Demain 8 juillet, le philosophe Edgar Morin aura 98 ans. C’est sans doute l’homme que j’admire le plus. Je considère comme un immense privilège le fait d’avoir été pendant près de vingt ans son éditeur. Et son ami. Or, je viens de recevoir son nouveau livre dont le titre, à lui seul, souligne la hauteur de vue : « La Fraternité, pourquoi ? Résister à la cruauté du monde » (*)

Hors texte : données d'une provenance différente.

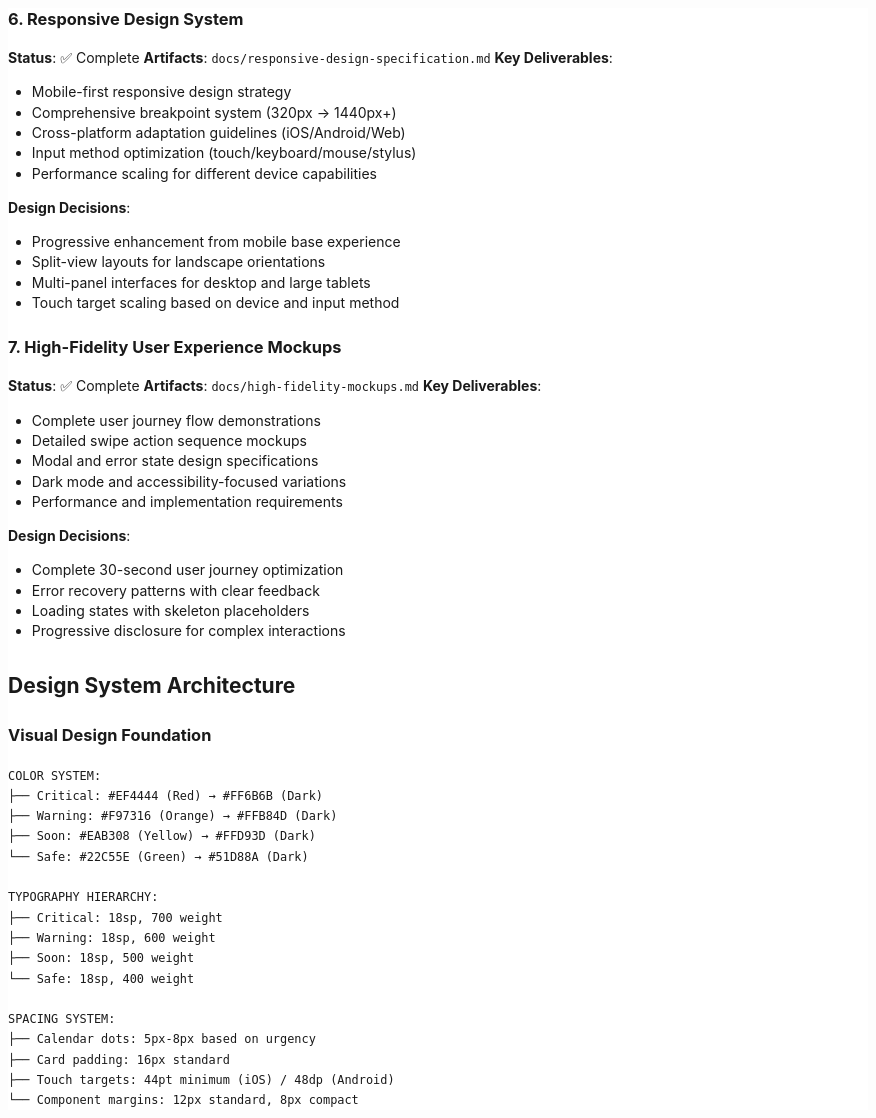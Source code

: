 ### 6. Responsive Design System

**Status**: ✅ Complete
**Artifacts**: `docs/responsive-design-specification.md`
**Key Deliverables**:

- Mobile-first responsive design strategy
- Comprehensive breakpoint system (320px → 1440px+)
- Cross-platform adaptation guidelines (iOS/Android/Web)
- Input method optimization (touch/keyboard/mouse/stylus)
- Performance scaling for different device capabilities

**Design Decisions**:

- Progressive enhancement from mobile base experience
- Split-view layouts for landscape orientations
- Multi-panel interfaces for desktop and large tablets
- Touch target scaling based on device and input method

### 7. High-Fidelity User Experience Mockups

**Status**: ✅ Complete
**Artifacts**: `docs/high-fidelity-mockups.md`
**Key Deliverables**:

- Complete user journey flow demonstrations
- Detailed swipe action sequence mockups
- Modal and error state design specifications
- Dark mode and accessibility-focused variations
- Performance and implementation requirements

**Design Decisions**:

- Complete 30-second user journey optimization
- Error recovery patterns with clear feedback
- Loading states with skeleton placeholders
- Progressive disclosure for complex interactions

## Design System Architecture

### Visual Design Foundation

```
COLOR SYSTEM:
├── Critical: #EF4444 (Red) → #FF6B6B (Dark)
├── Warning: #F97316 (Orange) → #FFB84D (Dark)
├── Soon: #EAB308 (Yellow) → #FFD93D (Dark)
└── Safe: #22C55E (Green) → #51D88A (Dark)

TYPOGRAPHY HIERARCHY:
├── Critical: 18sp, 700 weight
├── Warning: 18sp, 600 weight
├── Soon: 18sp, 500 weight
└── Safe: 18sp, 400 weight

SPACING SYSTEM:
├── Calendar dots: 5px-8px based on urgency
├── Card padding: 16px standard
├── Touch targets: 44pt minimum (iOS) / 48dp (Android)
└── Component margins: 12px standard, 8px compact
```
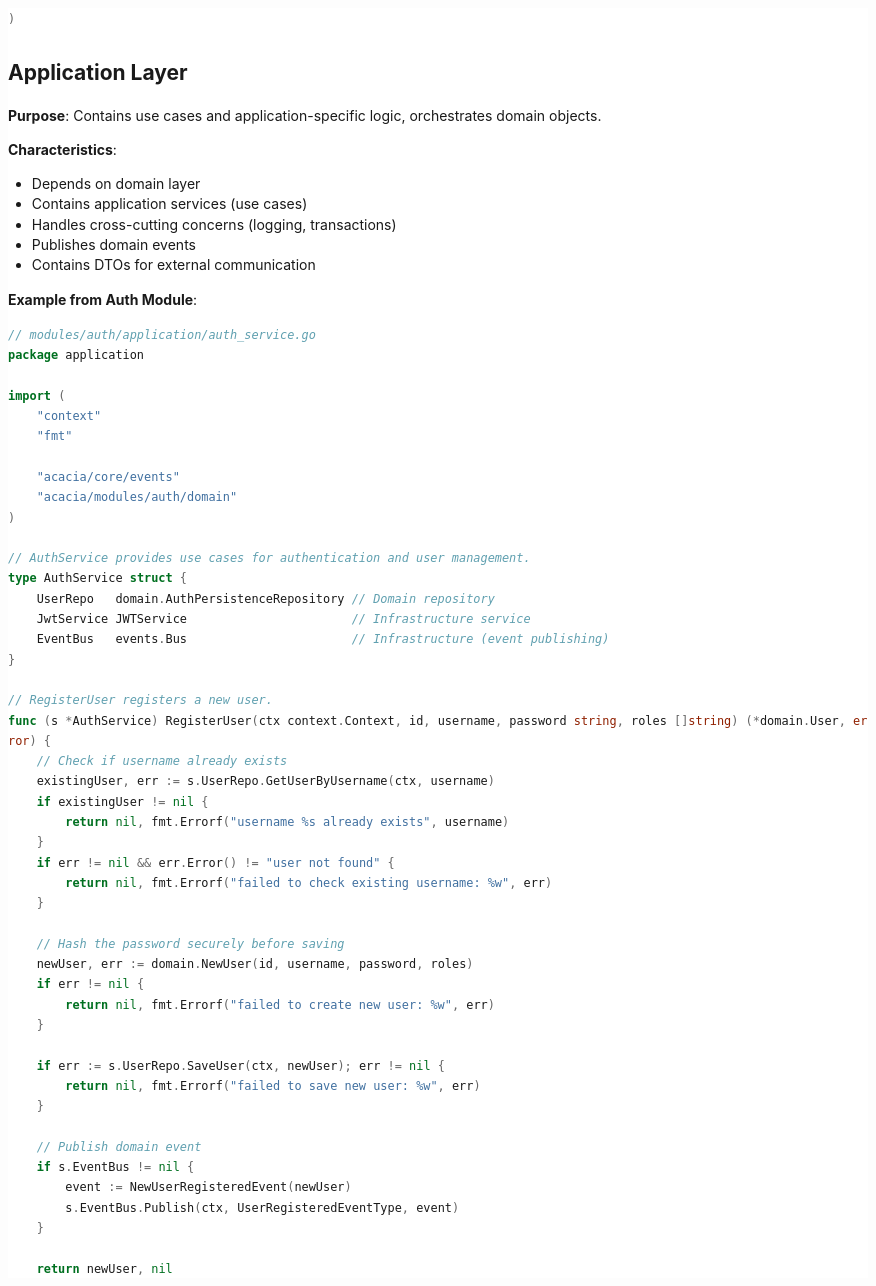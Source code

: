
 ```go
)
```

## Application Layer

**Purpose**: Contains use cases and application-specific logic, orchestrates domain objects.

**Characteristics**:
- Depends on domain layer
- Contains application services (use cases)
- Handles cross-cutting concerns (logging, transactions)
- Publishes domain events
- Contains DTOs for external communication

**Example from Auth Module**:

```go
// modules/auth/application/auth_service.go
package application

import (
    "context"
    "fmt"

    "acacia/core/events"
    "acacia/modules/auth/domain"
)

// AuthService provides use cases for authentication and user management.
type AuthService struct {
    UserRepo   domain.AuthPersistenceRepository // Domain repository
    JwtService JWTService                       // Infrastructure service
    EventBus   events.Bus                       // Infrastructure (event publishing)
}

// RegisterUser registers a new user.
func (s *AuthService) RegisterUser(ctx context.Context, id, username, password string, roles []string) (*domain.User, error) {
    // Check if username already exists
    existingUser, err := s.UserRepo.GetUserByUsername(ctx, username)
    if existingUser != nil {
        return nil, fmt.Errorf("username %s already exists", username)
    }
    if err != nil && err.Error() != "user not found" {
        return nil, fmt.Errorf("failed to check existing username: %w", err)
    }

    // Hash the password securely before saving
    newUser, err := domain.NewUser(id, username, password, roles)
    if err != nil {
        return nil, fmt.Errorf("failed to create new user: %w", err)
    }

    if err := s.UserRepo.SaveUser(ctx, newUser); err != nil {
        return nil, fmt.Errorf("failed to save new user: %w", err)
    }

    // Publish domain event
    if s.EventBus != nil {
        event := NewUserRegisteredEvent(newUser)
        s.EventBus.Publish(ctx, UserRegisteredEventType, event)
    }

    return newUser, nil
```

J’ai lu et relu ce texte avec émotion. Minuscule par son format et le nombre de pages, ce livre est immense par le contenu de sa réflexion. C’est un condensé éblouissant des combats que mène depuis toujours ce lanceur d’alertes planétaire. On aimerait que les responsables politiques, qu’ils soient de gauche, de droite, du centre ou « en marche », prennent une heure pour lire ces pages. Y compris notre président de la République. Ils comprendraient pourquoi il est urgent de « changer de voie ».
La technocratie faussement savante est comme une grande machine « obsédée par la recherche obsessionnelle et démente des maxima ». Or, ajoute-t-il, « l’obsession du profit n’est nullement une expression de la raison d’Homo sapiens, c’est une expression de la tendance au délire d’Homo demens ». Pour mieux comprendre la pensée — et l’espérance têtue — de Morin, prenons un exemple.

Dans les médias et dans l’opinion, on a fait grand cas (avec raison) du gros ouvrage de Jérôme Fourquet « L’Archipel Français ». L’auteur, directeur du département Opinion de l’IFOP et donc féru de statistiques, y montre de quelle façon la France une et indivisible d’autrefois s’est métamorphosée en une infinité d’îles s’ignorant les unes les autres. Chacune d’entre elles rassemble des gens qui conduisent leur vie à leur façon. Ainsi s’instaurerait une société multiculturelle de fait, alors que les références culturelles communes se disloquent.
Morin corrige cette analyse démoralisante, en ajoutant l’élément qui lui manquait. Il évoque ce qu’il appelle les « oasis de fraternité ». Quiconque prend la peine d’aiguiser son regard, constate qu’existe aussi dans notre pays un « bouillonnement d’initiatives privées, personnelles, communautaires, associatives » qui sont comme des oasis, sinon dans le désert du moins dans la jungle ». Pour le dire autrement, c’est là que se prépare et se construit la société de demain. Ce n’est plus dans les partis politiques, même quand ils se disent « en marche », sans préciser vers quoi.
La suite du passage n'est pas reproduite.